Since the early experiences of hemostasis using high-frequency coagulation described by Hiratsuka in the early 1970s, endoscopic treatment has shown the potential to become the treatment of choice for ANVUGIB. In the following years, new treatments such as laser coagulation or heating probes and clips mechanical hemostasis have been described and widely adopted worldwide[21-23]. These treatments have immediately demonstrated efficacy rates exceeding 90%, with the added benefit of ensuring faster recovery and significantly lower complication rates compared to surgery[24]. Currently, several endoscopic treatments have been validated and, supported by robust scientific evidence, have been incorporated into all current international guidelines, constituting the present cornerstone of treatment[3-7]. Literature data confirm efficacy in controlling bleeding approaching 90%, regardless of the chosen method, and we can hope that the possibilities of endoscopic treatment will continue to grow with technological progress and the validation of new tools.
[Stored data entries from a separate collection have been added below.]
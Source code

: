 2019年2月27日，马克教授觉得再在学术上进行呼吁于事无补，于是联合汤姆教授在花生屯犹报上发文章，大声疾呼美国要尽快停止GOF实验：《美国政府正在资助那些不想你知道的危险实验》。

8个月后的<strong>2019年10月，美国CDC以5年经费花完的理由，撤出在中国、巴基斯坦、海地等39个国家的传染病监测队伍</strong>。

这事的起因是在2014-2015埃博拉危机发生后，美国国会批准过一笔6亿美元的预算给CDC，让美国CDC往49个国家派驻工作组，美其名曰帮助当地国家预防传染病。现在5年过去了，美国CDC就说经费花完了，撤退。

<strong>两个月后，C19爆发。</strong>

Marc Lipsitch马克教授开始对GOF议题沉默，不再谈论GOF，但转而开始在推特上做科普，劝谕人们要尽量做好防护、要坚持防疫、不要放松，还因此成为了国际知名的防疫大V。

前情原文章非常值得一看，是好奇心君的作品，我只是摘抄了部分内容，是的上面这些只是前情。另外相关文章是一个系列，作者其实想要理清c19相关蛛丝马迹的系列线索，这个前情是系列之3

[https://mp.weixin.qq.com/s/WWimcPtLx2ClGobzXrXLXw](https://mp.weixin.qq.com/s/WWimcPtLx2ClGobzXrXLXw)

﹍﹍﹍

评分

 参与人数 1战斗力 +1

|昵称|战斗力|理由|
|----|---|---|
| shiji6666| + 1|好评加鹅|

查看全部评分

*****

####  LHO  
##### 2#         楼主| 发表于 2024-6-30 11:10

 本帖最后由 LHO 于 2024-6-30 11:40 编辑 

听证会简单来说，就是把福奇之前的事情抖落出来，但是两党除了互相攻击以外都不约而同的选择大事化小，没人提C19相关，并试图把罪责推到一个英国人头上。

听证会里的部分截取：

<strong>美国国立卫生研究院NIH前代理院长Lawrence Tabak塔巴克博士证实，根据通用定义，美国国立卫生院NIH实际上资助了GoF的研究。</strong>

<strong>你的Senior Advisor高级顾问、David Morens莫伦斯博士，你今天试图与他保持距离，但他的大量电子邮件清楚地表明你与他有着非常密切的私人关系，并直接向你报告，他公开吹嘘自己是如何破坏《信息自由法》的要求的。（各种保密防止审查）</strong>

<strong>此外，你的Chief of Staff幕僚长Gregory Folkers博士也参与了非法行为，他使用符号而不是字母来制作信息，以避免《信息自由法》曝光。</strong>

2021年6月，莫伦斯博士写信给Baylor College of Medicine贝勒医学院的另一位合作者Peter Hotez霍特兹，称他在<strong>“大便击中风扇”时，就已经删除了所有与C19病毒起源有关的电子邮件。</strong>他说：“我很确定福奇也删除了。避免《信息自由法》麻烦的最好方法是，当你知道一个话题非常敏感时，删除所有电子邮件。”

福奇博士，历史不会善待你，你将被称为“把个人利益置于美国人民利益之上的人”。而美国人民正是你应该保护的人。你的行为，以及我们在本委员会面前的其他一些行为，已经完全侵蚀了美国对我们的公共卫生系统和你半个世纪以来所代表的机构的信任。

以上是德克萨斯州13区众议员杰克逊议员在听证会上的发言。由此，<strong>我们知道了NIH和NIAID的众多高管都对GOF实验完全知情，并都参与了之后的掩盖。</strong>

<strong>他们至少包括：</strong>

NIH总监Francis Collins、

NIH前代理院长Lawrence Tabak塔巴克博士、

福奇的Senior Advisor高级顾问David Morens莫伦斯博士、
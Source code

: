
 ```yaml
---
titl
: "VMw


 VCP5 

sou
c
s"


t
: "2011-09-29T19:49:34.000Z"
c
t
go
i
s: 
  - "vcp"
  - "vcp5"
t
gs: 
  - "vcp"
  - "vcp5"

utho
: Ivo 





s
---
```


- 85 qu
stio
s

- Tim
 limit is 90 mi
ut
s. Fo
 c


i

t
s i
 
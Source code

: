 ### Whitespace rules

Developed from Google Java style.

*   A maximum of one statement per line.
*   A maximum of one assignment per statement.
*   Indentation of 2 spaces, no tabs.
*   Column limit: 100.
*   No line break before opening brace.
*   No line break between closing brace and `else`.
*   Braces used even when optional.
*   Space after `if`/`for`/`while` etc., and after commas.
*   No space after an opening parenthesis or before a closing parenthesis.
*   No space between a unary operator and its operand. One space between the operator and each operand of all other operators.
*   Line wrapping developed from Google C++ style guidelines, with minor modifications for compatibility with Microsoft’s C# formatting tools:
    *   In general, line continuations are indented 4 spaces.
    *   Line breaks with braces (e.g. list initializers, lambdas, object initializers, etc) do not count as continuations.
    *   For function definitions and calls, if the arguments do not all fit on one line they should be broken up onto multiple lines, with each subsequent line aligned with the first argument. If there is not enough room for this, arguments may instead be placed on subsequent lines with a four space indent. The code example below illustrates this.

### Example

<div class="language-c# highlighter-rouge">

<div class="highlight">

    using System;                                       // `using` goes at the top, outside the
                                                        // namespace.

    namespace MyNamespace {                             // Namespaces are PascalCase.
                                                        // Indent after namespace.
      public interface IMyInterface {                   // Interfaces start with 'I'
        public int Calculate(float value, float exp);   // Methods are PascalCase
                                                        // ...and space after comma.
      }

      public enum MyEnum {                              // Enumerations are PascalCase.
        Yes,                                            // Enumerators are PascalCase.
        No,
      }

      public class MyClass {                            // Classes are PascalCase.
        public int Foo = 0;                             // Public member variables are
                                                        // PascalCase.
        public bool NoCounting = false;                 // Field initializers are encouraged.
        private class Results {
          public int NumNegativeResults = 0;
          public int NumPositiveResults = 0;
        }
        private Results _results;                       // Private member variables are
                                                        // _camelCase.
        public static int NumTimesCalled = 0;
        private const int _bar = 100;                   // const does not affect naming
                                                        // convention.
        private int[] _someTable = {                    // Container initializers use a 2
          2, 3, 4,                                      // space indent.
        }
Recently, over-the-scope clips, initially designed for endoscopic treatment of fistulas and perforations, have proven effective in controlling recurrent bleeding in large ulcers, while promising results are emerging from the study of new topical hemostatic agents[25,26].
Although the need for surgical intervention has decreased from 30% in the 1970s to 4% in more recent studies, there remains a proportion of ANVUGIB cases that cannot be treated endoscopically and are associated with a poorer prognosis[27]. Early identification of these patients and prompt referral for embolization or surgery can make a difference.
As highlighted in the work of Wang et al[11], despite potential geographical differences in clinical and epidemiological aspects, the implementation of current management protocols for ANVUGIB in accordance with the latest guidelines and scientific evidence ensures excellent chances of success. In this context, with the development of new tools and technologies, endoscopy will play an increasingly central role in the management of patients with ANVUGIB.